Scientists believe the Mars rocks could help resolve big questions about the red planet, including its evolution, mineral makeup, the likelihood it once had oceans and rivers, and whether microbial life teemed there in the past. But the question is how to get the Mars rocks back to Earth.
When Perseverance landed on Mars in February 2021, NASA had an elaborate plan to retrieve the rocks for study back on our home planet—the Mars Sample Return mission. It involved numerous different spacecraft and machines making multiple handoffs. They were going to land another probe near the Perseverance, send out a second “fetch” rover to collect the sample tubes, and then load them into a rocket-powered capsule with a robot arm. The capsule would then blast-off from Mars and rendezvous with yet another probe in orbit, which would carry it through interplanetary space back to Earth. Finally, the capsule would splash-down in an ocean on Earth, and the rock samples would be recovered for study.
“For most planets we’re only at the fly-by stage.”
The costs of such a complicated space mission, however, blossomed out of control. Last week, the agency announced it was considering two new strategies for returning the rocks to Earth that it hopes will cost about half as much—although many of the details are still being worked out.
Perseverance has placed some of the sample tubes at “depots” during its explorations and carries others with it—so the only prospects for retrieving them require getting down to the Martian surface. But landing a probe or rover on Mars is notoriously difficult, and more than half of the attempts have failed. The planet’s gravity and thin atmosphere make it difficult for objects to float gently to the surface with a parachute. But the atmosphere is also thick enough that friction can easily burn up a spacecraft upon entry.
Another complication is that nobody has ever launched a rocket into space remotely from another planet, nor transported any material from space back to Earth without a human escort. Such an achievement in the face of so many difficulties would rank alongside the greatest scientific developments in history, says planetary scientist Harry McSween of the University of Tennessee Knoxville. “For most planets we’re only at the fly-by stage,” he says.
Details of the latest Mars rock return proposals are scarce, but the agency seems to hope to save dollars by re-using technologies developed for other space missions, such as a cheaper robot arm to load the Mars rocks into the rocket capsule. The agency also plans to eliminate the “fetch” rover, which would have cost a lot to develop. Instead, the Perseverance rover itself could transport many of the rock samples to the ascent vehicle, though this may mean some samples have to be left behind. Alternatively, a “Mars helicopter” based on the Ingenuity drone could potentially retrieve them. The mission timeline has also been sped up: NASA now hopes to bring the Mars rocks back in the late 2030s, rather than in 2040.

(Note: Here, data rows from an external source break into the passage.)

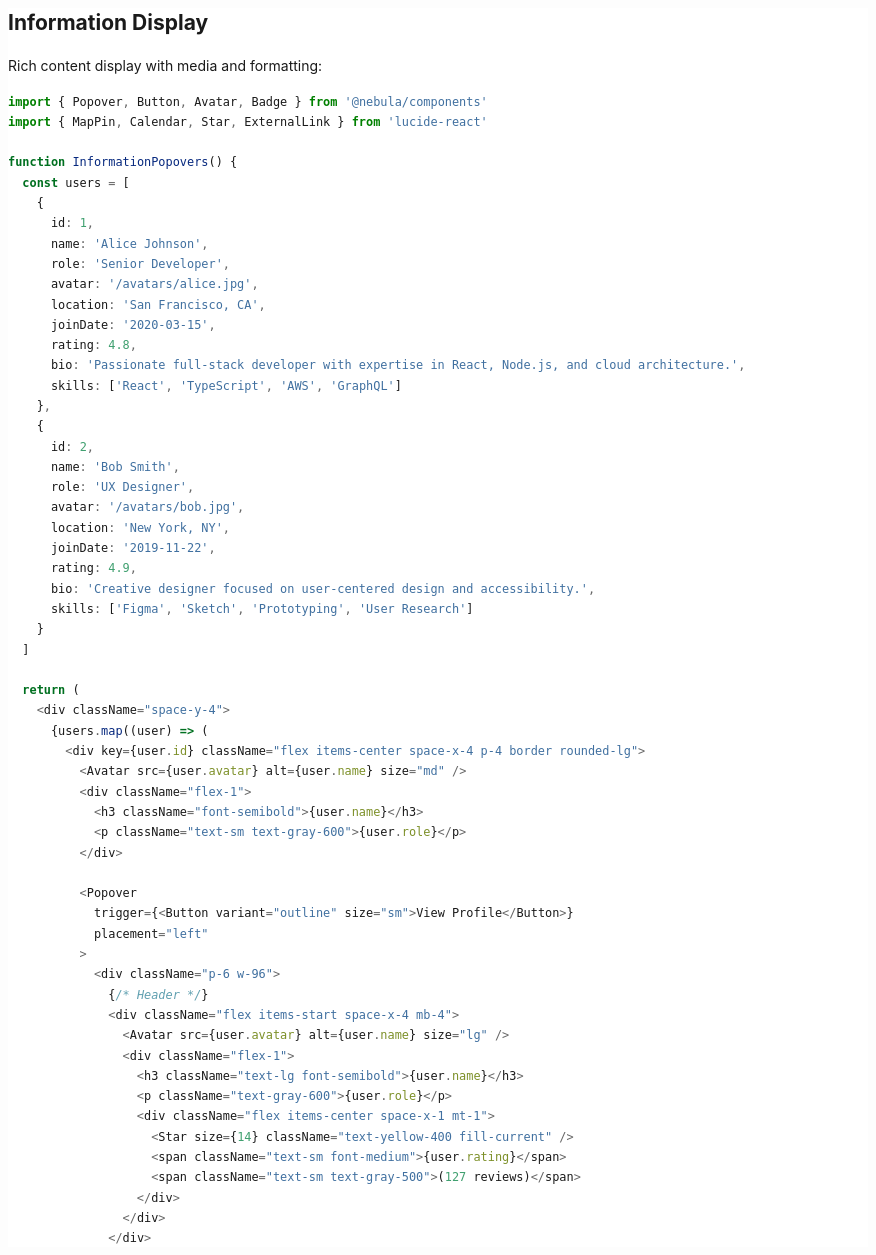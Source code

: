 
## Information Display
Rich content display with media and formatting:

```typescript
import { Popover, Button, Avatar, Badge } from '@nebula/components'
import { MapPin, Calendar, Star, ExternalLink } from 'lucide-react'

function InformationPopovers() {
  const users = [
    {
      id: 1,
      name: 'Alice Johnson',
      role: 'Senior Developer',
      avatar: '/avatars/alice.jpg',
      location: 'San Francisco, CA',
      joinDate: '2020-03-15',
      rating: 4.8,
      bio: 'Passionate full-stack developer with expertise in React, Node.js, and cloud architecture.',
      skills: ['React', 'TypeScript', 'AWS', 'GraphQL']
    },
    {
      id: 2,
      name: 'Bob Smith',
      role: 'UX Designer',
      avatar: '/avatars/bob.jpg',
      location: 'New York, NY',
      joinDate: '2019-11-22',
      rating: 4.9,
      bio: 'Creative designer focused on user-centered design and accessibility.',
      skills: ['Figma', 'Sketch', 'Prototyping', 'User Research']
    }
  ]

  return (
    <div className="space-y-4">
      {users.map((user) => (
        <div key={user.id} className="flex items-center space-x-4 p-4 border rounded-lg">
          <Avatar src={user.avatar} alt={user.name} size="md" />
          <div className="flex-1">
            <h3 className="font-semibold">{user.name}</h3>
            <p className="text-sm text-gray-600">{user.role}</p>
          </div>
          
          <Popover
            trigger={<Button variant="outline" size="sm">View Profile</Button>}
            placement="left"
          >
            <div className="p-6 w-96">
              {/* Header */}
              <div className="flex items-start space-x-4 mb-4">
                <Avatar src={user.avatar} alt={user.name} size="lg" />
                <div className="flex-1">
                  <h3 className="text-lg font-semibold">{user.name}</h3>
                  <p className="text-gray-600">{user.role}</p>
                  <div className="flex items-center space-x-1 mt-1">
                    <Star size={14} className="text-yellow-400 fill-current" />
                    <span className="text-sm font-medium">{user.rating}</span>
                    <span className="text-sm text-gray-500">(127 reviews)</span>
                  </div>
                </div>
              </div>

```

One possibility NASA is now considering to overcome the difficulty of landing a probe on Mars is to use a “sky crane,” the same technology that delivered both the Perseverance and Curiosity rovers to the Martian surface by lowering them on cables from a rocket-powered descent stage. The other alternative would involve figuring out a way to land on Mars with large probes launched from Earth by a “heavy-lift” rocket, such as the SpaceX Starship or the New Glenn rocket from Blue Origin. According to Casey Dreier, the chief of space policy at the Planetary Society, this second option might be a way for NASA to hedge on new landing technologies, including some that may not have been invented yet.
McSween says the Mars rocks could reveal important clues about ancient life on the red planet, including whether it really had surface oceans between 3 and 4 billion years ago. The rocks could also help us prepare to send a human explorer to Mars. “It would help us know what Mars dust would look like, and the medical hazards of ingesting it,” for instance, he says.
Scientists have already studied some Martian rocks here on Earth: Roughly 277 “Martian meteorites,” thrown into space by asteroid impacts and the eruptions of Martian volcanoes, have landed on our home planet. But these Martian meteorites tend to be less than 1 billion years old—and therefore too young to resolve questions about the planet’s early evolution—while Perseverance is now sampling rocks that may be up to 4 billion years old, says McSween.
Back on Earth, scientists will be able to study the Mars rocks with an almost boundless variety of instruments and tests, says planetary geologist Victoria Hamilton of the Southwest Research Institute in Boulder, Colorado. She points to the lunar rocks brought back by moonwalkers during NASA’s Apollo project, which are still being studied more than 50 years later. “The Mars rocks are going to be here for generations.”